[Exercise requirements]: Gather the lines below that include the string "premier", copying each in full.

Saved entries

####

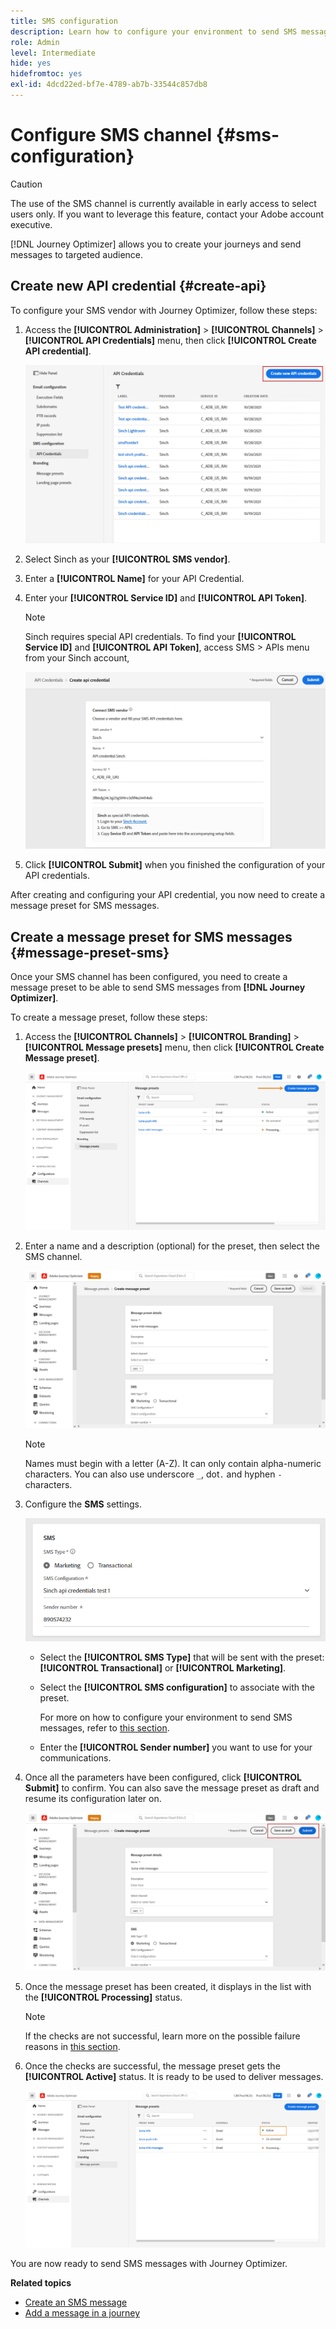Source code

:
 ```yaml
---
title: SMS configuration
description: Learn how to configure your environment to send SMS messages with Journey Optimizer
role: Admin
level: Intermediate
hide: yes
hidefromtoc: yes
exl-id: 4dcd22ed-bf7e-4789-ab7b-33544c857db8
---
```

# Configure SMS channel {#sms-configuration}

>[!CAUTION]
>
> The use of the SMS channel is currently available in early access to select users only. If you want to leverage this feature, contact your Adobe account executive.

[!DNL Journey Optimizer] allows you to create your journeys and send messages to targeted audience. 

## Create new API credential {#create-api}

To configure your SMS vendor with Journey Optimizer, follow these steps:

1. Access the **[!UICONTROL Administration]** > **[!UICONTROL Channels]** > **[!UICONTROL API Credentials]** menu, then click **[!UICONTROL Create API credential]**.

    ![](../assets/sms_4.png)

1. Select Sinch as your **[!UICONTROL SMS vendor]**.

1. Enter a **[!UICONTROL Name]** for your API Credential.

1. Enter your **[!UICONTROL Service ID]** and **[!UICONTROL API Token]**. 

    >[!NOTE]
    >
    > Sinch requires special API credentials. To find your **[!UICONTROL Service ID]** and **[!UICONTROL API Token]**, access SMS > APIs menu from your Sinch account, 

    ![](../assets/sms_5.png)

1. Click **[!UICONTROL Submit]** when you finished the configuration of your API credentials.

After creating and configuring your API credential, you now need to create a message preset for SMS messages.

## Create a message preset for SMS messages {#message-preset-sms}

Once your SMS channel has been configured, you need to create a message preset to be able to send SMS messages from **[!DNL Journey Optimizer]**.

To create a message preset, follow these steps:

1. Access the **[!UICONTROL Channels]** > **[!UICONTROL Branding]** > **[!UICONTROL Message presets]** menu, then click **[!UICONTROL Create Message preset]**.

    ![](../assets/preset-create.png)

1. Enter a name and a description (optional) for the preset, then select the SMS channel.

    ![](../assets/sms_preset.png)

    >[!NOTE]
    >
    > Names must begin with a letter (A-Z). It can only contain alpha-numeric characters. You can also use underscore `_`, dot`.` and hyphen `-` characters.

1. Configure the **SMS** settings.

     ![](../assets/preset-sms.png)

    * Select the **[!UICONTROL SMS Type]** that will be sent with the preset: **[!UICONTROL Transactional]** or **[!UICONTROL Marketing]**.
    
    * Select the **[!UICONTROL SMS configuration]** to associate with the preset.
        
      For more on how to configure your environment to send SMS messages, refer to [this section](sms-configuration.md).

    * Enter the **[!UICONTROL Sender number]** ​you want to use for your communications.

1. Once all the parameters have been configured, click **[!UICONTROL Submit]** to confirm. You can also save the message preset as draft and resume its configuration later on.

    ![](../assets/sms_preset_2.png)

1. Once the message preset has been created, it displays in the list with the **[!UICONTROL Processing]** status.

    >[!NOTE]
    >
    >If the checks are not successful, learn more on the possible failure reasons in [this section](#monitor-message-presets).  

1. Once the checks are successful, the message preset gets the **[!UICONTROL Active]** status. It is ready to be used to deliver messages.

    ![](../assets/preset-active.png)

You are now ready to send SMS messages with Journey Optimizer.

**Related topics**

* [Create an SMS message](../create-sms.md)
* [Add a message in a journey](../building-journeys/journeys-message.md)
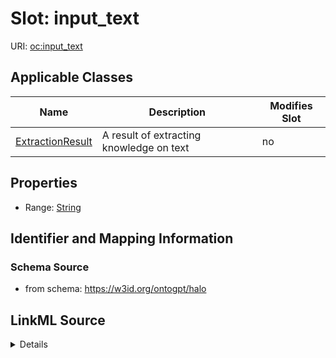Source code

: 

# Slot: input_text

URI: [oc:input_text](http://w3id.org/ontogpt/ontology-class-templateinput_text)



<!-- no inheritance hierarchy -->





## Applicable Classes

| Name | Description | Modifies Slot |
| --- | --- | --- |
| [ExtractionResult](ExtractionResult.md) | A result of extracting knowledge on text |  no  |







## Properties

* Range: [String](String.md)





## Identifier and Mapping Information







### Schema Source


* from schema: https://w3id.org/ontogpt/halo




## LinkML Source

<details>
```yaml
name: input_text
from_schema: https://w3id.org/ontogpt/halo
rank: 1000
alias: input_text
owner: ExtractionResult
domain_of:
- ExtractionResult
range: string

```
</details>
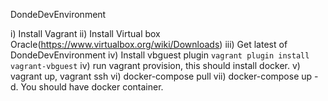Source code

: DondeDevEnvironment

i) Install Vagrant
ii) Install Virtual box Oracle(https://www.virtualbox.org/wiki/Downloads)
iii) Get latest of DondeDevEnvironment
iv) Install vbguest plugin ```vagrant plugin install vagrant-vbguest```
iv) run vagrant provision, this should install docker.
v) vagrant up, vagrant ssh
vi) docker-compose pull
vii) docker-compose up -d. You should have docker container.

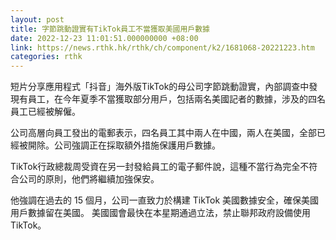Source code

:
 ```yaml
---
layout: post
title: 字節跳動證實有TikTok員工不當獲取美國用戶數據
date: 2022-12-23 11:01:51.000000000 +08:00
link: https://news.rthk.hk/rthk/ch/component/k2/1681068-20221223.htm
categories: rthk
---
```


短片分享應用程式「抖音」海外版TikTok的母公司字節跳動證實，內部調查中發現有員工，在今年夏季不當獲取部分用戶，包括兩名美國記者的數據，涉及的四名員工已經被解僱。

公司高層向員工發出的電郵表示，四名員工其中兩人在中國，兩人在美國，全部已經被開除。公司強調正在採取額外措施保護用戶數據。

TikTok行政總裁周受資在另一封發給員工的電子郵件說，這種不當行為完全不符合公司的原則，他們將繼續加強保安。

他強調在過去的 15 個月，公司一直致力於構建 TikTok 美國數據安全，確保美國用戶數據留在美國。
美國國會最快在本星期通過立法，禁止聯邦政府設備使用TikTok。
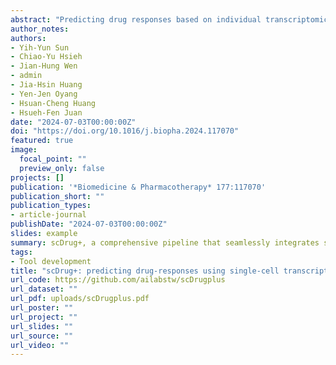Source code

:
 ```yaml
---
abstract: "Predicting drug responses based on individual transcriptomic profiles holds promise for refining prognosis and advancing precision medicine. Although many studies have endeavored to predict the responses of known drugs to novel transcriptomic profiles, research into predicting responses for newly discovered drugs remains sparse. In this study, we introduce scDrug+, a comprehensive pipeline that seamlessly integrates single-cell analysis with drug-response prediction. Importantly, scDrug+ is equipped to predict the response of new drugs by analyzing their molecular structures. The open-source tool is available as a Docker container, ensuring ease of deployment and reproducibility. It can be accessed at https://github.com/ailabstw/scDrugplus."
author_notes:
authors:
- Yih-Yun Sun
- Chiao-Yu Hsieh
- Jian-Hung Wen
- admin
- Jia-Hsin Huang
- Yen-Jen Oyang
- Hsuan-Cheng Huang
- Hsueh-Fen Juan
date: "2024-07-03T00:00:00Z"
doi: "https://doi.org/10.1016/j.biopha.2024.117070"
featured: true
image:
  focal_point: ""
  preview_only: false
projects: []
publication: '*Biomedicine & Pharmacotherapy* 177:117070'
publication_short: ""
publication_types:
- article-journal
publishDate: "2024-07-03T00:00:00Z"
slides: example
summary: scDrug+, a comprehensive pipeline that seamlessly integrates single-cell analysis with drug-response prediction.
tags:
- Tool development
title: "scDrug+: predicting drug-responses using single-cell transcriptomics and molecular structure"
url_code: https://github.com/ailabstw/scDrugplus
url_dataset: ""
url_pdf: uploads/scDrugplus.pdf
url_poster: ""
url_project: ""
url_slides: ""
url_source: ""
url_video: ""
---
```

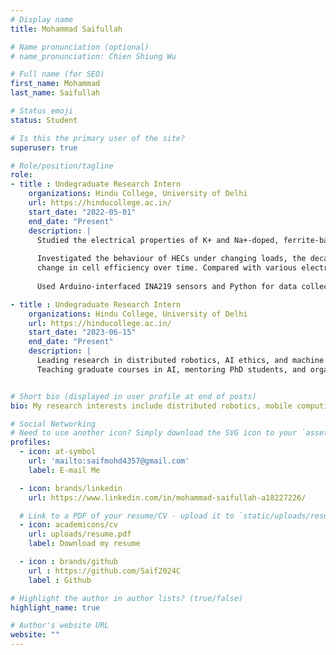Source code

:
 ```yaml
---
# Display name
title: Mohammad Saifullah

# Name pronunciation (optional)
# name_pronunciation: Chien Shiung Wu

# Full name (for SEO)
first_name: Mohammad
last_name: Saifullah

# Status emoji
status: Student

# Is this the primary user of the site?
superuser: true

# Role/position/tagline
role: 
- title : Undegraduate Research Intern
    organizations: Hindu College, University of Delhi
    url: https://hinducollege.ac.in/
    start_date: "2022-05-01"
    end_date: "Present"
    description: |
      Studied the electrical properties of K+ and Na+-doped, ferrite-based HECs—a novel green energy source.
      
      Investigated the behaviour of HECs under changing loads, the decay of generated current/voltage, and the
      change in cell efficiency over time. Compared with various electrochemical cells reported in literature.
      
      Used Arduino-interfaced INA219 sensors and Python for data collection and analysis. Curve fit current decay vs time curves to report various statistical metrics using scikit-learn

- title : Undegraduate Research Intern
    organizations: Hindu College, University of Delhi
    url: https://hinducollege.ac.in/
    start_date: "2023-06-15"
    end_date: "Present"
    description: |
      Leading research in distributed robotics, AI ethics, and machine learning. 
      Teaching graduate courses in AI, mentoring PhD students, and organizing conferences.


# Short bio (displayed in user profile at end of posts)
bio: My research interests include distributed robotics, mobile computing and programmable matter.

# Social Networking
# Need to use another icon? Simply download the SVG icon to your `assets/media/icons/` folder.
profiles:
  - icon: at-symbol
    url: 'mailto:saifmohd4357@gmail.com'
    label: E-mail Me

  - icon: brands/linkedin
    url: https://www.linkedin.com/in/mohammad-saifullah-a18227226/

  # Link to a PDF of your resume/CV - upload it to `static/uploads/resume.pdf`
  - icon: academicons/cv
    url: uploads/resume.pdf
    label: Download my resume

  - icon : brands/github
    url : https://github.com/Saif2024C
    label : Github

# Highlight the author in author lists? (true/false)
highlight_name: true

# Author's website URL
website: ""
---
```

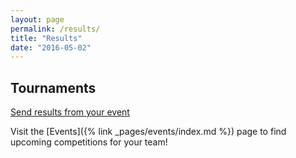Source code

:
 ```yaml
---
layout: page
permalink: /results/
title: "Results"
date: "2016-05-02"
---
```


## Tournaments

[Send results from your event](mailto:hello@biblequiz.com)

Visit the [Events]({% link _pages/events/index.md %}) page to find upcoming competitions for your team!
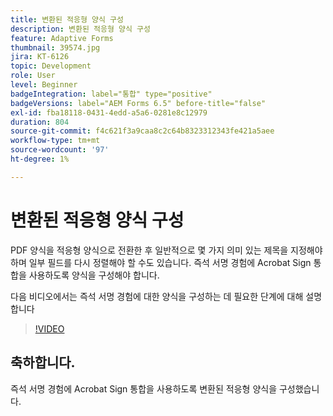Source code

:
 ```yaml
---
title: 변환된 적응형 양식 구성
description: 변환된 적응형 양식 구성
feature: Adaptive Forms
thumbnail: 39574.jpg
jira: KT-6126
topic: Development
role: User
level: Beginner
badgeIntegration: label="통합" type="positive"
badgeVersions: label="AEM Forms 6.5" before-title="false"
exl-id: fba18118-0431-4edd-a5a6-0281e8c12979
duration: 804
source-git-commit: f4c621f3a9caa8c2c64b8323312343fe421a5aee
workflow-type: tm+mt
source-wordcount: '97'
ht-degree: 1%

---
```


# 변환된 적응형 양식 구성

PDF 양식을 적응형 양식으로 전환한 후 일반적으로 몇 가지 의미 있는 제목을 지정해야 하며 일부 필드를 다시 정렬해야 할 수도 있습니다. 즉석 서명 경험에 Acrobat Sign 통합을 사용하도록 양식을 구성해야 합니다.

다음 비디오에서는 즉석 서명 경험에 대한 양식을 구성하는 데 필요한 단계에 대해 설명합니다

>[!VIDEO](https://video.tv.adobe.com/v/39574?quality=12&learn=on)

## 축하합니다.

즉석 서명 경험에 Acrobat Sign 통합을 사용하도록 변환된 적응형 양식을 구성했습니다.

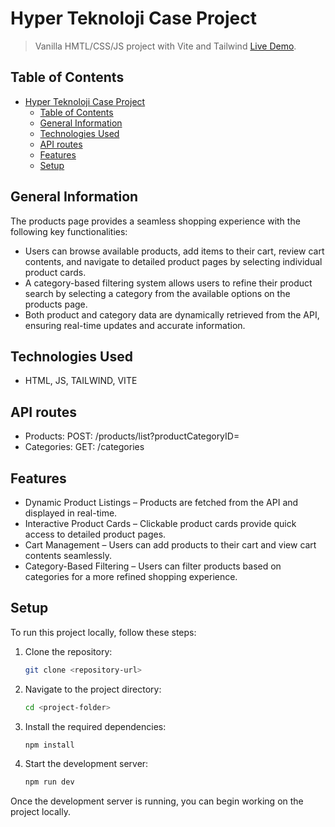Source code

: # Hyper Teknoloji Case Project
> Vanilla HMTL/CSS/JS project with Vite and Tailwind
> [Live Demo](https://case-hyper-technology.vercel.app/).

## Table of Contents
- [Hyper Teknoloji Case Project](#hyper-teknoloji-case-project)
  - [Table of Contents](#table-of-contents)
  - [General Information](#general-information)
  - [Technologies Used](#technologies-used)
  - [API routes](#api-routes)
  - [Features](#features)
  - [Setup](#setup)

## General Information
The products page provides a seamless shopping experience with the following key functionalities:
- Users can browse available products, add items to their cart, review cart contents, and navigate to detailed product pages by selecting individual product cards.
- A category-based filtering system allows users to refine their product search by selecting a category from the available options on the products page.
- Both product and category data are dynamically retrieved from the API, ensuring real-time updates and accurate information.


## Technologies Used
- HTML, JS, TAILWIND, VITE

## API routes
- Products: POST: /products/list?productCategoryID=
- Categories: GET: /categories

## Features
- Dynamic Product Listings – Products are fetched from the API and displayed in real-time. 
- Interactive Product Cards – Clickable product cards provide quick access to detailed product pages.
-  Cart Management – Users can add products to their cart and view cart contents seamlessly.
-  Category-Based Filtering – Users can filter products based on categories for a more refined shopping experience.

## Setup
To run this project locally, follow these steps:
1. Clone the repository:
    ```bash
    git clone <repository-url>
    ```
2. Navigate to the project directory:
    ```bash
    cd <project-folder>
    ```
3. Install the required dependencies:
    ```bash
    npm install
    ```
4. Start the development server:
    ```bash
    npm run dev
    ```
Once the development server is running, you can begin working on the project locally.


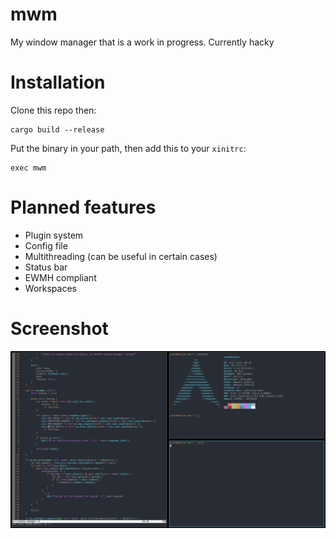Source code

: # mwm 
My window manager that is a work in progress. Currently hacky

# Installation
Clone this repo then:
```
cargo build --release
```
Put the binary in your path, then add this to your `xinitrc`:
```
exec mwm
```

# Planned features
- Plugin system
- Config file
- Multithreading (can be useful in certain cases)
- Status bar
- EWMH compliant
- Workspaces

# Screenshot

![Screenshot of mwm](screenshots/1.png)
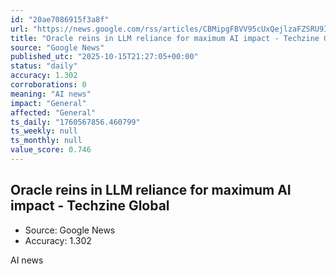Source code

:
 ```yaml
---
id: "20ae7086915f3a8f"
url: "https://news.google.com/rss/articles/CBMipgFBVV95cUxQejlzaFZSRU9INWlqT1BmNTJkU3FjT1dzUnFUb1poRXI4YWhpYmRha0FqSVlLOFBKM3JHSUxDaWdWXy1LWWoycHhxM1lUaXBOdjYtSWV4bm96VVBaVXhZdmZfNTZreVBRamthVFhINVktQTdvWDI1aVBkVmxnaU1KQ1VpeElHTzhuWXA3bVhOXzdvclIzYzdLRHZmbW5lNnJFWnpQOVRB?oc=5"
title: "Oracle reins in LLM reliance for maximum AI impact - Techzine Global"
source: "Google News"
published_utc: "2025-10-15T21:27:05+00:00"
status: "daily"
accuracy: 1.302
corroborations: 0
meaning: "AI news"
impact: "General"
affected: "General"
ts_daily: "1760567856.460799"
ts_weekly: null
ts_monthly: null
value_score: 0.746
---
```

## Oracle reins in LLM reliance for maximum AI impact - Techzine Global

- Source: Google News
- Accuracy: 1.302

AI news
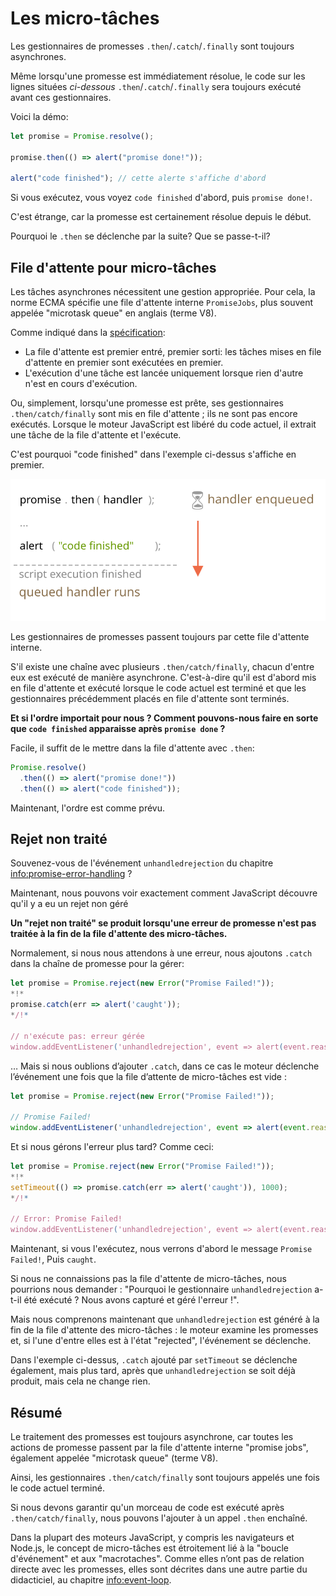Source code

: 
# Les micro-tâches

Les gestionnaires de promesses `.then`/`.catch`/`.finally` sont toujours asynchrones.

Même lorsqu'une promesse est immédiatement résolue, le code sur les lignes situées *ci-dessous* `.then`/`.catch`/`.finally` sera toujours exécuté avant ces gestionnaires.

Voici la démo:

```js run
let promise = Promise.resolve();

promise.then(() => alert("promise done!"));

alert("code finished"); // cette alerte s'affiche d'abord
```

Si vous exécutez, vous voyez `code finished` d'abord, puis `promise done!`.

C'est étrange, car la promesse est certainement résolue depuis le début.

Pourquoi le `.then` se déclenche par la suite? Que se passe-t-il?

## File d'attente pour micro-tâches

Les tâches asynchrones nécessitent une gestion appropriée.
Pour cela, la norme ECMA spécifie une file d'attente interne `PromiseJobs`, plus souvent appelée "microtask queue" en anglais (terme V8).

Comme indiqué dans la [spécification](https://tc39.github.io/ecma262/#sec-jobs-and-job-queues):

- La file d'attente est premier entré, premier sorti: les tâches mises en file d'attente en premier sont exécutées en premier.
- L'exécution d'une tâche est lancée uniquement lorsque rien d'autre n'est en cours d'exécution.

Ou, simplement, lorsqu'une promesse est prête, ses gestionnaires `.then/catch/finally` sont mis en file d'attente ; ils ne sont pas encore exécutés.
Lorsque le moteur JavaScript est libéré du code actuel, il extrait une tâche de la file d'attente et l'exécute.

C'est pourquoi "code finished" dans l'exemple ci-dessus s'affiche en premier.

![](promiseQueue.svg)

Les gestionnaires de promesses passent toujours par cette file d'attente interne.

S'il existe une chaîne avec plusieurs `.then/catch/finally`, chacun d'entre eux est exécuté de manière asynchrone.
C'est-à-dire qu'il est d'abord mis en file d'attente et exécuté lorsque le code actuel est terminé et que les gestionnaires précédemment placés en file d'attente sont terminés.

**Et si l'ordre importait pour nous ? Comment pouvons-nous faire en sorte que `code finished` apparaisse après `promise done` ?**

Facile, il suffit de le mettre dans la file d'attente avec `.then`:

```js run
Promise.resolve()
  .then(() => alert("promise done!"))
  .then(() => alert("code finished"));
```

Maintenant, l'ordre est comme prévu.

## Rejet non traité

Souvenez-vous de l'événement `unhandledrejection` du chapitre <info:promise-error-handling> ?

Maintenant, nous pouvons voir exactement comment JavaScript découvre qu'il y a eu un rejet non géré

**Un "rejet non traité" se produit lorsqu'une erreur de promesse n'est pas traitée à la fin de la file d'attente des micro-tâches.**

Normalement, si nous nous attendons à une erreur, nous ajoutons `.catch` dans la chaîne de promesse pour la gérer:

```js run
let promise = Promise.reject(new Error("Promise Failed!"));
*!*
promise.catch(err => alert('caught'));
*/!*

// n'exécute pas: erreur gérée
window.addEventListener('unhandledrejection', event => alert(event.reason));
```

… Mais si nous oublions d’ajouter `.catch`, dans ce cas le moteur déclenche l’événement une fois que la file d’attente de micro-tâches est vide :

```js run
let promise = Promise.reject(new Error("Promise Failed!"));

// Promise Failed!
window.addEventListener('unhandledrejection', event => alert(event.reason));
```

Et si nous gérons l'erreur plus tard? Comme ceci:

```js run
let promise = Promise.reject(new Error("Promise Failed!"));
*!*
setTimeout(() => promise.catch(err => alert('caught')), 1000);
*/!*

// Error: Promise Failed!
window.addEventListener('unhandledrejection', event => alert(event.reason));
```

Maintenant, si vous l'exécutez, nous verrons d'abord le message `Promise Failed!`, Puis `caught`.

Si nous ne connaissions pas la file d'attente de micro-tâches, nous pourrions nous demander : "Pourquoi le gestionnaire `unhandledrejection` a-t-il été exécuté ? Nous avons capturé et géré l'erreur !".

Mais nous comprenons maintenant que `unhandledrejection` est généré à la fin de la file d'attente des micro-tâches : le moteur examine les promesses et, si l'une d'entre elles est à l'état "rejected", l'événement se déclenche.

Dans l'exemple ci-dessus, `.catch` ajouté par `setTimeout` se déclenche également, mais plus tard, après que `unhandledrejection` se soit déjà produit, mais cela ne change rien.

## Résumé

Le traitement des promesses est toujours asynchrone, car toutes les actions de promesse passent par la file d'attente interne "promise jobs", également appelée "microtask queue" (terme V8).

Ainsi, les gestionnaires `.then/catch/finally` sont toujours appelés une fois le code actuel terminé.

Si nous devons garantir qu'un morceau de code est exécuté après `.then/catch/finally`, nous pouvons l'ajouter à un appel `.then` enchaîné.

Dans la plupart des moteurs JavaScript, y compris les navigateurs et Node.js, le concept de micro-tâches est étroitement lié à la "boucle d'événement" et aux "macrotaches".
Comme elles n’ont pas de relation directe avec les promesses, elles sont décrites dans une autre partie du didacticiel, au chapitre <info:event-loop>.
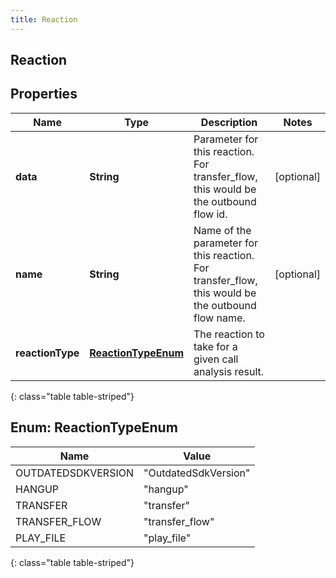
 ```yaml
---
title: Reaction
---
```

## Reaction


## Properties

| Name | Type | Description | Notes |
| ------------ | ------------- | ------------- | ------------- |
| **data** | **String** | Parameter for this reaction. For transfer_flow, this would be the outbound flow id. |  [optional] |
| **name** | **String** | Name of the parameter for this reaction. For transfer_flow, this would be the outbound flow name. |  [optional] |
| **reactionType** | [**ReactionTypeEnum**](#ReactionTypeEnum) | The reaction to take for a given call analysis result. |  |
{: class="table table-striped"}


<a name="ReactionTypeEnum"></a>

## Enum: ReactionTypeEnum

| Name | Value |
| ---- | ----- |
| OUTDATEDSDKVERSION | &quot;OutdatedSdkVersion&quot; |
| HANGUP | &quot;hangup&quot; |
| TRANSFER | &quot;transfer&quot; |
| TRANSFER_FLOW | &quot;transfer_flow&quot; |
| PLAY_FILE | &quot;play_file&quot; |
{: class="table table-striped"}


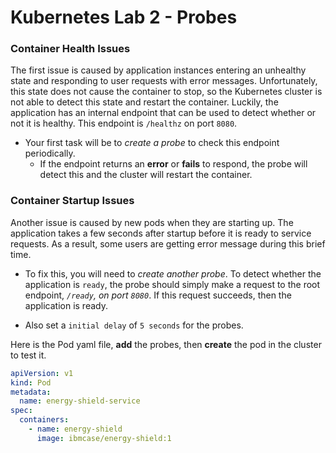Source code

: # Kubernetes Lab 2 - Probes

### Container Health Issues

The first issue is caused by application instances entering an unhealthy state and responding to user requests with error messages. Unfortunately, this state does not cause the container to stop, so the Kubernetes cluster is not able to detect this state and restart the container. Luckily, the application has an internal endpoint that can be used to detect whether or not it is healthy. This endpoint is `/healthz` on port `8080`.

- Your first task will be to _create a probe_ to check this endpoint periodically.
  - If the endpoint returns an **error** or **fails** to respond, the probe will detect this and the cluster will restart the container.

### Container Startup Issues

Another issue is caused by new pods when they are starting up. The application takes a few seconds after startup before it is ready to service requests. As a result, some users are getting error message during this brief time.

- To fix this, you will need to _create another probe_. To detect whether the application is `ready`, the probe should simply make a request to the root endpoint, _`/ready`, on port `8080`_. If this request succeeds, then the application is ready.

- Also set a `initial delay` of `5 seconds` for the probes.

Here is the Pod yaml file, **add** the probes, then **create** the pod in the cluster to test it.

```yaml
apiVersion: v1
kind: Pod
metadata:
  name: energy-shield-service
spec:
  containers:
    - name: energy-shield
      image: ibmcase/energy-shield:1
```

####

[Answer to the problem]:
- La file d'attente est premier entré, premier sorti: les tâches mises en file d'attente en premier sont exécutées en premier.
C'est pourquoi "code finished" dans l'exemple ci-dessus s'affiche en premier.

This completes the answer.